Start of Block
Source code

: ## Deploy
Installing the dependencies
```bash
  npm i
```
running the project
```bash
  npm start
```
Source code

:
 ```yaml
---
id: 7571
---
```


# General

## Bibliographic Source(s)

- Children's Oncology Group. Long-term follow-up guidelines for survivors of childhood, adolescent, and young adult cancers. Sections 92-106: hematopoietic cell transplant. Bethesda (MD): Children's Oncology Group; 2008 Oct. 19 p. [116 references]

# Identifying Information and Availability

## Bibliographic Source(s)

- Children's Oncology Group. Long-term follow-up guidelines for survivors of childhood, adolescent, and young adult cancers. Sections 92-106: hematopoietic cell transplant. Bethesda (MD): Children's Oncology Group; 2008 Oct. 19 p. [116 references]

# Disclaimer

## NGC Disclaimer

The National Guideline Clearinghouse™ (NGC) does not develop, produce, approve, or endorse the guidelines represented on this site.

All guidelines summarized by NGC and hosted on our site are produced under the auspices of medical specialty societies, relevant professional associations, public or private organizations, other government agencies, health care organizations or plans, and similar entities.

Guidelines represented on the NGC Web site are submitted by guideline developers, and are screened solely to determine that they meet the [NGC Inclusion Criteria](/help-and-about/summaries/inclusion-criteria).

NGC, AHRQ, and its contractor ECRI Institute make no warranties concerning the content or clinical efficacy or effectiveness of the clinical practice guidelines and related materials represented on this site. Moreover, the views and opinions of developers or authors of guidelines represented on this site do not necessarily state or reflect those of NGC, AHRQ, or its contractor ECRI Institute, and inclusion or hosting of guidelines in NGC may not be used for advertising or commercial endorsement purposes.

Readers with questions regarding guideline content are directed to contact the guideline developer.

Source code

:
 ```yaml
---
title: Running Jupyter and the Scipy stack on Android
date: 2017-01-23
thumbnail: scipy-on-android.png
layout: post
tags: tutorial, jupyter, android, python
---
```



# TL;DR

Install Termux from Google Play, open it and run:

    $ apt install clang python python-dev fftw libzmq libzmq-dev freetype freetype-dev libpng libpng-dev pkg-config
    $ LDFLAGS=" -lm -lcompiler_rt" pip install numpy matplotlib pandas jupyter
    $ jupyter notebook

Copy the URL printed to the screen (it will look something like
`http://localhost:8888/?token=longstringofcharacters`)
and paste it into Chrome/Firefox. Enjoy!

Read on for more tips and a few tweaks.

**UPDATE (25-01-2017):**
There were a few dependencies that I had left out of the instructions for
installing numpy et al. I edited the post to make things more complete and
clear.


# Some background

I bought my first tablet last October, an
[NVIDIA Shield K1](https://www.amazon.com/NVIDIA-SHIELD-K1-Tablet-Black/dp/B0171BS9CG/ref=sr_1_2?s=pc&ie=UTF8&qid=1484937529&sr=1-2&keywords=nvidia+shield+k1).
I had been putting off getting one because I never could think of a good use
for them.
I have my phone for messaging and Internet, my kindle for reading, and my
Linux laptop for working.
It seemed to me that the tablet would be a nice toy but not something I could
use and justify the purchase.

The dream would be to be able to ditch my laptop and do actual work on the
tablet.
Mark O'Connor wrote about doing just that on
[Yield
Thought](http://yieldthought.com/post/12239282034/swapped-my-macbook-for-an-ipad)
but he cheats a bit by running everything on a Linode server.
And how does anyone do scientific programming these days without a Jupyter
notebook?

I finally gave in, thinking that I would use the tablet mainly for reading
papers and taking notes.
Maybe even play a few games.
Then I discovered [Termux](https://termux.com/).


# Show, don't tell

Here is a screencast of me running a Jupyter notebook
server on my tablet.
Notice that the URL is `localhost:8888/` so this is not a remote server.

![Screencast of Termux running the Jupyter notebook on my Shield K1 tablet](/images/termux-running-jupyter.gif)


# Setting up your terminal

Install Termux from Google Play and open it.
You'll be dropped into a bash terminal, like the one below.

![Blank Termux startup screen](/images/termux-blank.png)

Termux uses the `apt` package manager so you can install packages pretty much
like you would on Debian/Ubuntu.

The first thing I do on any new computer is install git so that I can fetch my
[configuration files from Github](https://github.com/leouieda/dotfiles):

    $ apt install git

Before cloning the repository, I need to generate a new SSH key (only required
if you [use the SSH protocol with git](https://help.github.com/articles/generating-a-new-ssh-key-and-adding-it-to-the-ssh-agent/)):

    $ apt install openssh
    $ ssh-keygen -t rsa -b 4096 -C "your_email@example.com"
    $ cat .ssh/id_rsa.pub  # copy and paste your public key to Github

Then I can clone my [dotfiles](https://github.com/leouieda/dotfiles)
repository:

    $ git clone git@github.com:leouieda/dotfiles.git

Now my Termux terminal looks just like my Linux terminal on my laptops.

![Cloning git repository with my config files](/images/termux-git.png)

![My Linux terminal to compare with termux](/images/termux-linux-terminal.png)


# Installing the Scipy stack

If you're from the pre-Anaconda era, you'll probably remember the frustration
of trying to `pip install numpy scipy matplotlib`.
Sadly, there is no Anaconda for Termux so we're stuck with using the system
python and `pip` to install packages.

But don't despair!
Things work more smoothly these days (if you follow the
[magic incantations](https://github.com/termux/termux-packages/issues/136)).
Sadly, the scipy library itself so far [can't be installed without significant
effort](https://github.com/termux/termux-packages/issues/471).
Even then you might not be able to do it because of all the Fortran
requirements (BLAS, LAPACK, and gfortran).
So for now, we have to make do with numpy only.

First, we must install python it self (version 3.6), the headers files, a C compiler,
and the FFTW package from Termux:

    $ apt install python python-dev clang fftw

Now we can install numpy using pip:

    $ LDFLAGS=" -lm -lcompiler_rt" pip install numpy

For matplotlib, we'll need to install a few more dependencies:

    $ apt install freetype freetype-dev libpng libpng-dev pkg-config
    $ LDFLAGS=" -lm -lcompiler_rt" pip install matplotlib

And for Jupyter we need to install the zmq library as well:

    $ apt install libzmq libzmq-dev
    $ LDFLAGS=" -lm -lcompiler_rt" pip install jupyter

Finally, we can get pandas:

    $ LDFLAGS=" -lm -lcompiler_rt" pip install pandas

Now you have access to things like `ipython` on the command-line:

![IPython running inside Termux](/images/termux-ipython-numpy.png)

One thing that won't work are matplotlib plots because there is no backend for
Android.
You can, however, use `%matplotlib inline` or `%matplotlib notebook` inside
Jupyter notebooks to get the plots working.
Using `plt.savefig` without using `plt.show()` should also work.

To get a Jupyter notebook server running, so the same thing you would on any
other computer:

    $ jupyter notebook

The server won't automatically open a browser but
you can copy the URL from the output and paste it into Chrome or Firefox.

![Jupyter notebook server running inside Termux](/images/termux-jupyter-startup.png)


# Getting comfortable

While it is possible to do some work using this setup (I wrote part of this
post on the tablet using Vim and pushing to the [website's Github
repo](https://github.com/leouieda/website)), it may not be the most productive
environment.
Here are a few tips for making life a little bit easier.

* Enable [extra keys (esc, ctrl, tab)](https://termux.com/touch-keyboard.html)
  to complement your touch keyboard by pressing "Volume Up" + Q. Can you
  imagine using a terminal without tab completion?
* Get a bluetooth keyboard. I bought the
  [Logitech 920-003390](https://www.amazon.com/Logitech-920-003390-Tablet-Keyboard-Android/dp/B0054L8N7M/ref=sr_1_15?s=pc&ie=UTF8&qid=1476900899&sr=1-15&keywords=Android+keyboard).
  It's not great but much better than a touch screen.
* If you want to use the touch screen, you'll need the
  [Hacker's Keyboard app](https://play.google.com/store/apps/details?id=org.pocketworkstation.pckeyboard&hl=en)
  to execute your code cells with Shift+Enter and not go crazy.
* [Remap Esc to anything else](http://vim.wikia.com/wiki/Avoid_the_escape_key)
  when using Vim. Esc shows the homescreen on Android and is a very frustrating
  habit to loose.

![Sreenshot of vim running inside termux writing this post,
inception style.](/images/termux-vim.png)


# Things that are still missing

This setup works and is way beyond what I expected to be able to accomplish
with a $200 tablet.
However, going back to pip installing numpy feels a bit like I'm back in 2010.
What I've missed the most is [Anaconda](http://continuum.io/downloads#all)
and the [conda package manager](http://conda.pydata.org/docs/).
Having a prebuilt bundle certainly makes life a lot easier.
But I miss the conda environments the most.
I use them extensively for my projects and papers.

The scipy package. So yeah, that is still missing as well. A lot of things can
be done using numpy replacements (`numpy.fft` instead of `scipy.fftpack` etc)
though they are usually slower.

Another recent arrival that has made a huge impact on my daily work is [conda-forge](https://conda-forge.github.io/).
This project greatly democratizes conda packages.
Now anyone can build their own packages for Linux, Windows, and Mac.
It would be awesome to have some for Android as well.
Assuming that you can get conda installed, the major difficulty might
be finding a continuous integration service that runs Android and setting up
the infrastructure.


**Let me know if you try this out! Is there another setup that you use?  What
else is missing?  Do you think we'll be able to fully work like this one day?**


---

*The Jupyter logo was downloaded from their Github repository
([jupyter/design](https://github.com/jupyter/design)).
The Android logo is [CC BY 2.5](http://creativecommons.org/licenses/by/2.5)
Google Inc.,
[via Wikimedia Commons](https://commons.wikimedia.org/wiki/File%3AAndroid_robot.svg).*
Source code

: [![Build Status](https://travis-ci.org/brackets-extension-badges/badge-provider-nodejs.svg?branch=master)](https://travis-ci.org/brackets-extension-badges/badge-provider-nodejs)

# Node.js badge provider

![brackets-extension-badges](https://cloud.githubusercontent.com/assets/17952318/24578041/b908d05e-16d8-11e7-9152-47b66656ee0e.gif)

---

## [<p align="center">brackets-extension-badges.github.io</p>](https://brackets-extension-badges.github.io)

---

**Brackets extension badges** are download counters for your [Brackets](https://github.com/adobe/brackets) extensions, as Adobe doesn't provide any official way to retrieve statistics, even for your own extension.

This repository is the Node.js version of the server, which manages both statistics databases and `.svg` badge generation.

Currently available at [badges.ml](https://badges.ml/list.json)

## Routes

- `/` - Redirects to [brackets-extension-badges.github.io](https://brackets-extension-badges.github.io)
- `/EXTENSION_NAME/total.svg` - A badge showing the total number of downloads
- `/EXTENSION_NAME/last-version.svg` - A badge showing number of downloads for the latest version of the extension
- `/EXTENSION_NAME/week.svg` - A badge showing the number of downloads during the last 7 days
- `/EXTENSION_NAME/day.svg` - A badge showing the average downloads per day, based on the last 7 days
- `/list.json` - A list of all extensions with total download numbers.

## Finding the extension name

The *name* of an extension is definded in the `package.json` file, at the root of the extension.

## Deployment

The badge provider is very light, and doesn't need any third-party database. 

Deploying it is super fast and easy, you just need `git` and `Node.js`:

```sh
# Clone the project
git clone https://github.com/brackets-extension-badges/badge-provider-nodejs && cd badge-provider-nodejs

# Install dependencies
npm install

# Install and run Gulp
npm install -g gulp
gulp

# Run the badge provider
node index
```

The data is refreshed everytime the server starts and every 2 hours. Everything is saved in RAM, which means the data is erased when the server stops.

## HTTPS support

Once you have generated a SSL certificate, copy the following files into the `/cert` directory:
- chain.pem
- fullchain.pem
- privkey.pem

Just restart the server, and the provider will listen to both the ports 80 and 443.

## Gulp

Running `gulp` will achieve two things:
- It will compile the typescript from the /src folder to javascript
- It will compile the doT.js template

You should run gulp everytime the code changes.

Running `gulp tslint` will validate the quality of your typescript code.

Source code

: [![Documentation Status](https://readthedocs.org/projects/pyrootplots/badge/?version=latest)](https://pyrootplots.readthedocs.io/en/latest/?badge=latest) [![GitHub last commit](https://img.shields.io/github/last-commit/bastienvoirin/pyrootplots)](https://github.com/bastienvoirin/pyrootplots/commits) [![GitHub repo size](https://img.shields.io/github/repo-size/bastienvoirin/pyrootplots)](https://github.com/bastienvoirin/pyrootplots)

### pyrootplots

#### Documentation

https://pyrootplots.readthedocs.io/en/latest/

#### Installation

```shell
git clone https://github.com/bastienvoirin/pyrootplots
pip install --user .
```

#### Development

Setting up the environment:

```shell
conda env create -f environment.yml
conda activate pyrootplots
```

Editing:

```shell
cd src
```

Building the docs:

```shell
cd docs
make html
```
End of Block
_What is being asked_
Return exactly, and only, the lines above starting at the line that contains "Just restart the" and ending at the line that contains "You should run".

_Solution to the problem_
Just restart the server, and the provider will listen to both the ports 80 and 443.

## Gulp

Running `gulp` will achieve two things:
- It will compile the typescript from the /src folder to javascript
- It will compile the doT.js template

You should run gulp everytime the code changes.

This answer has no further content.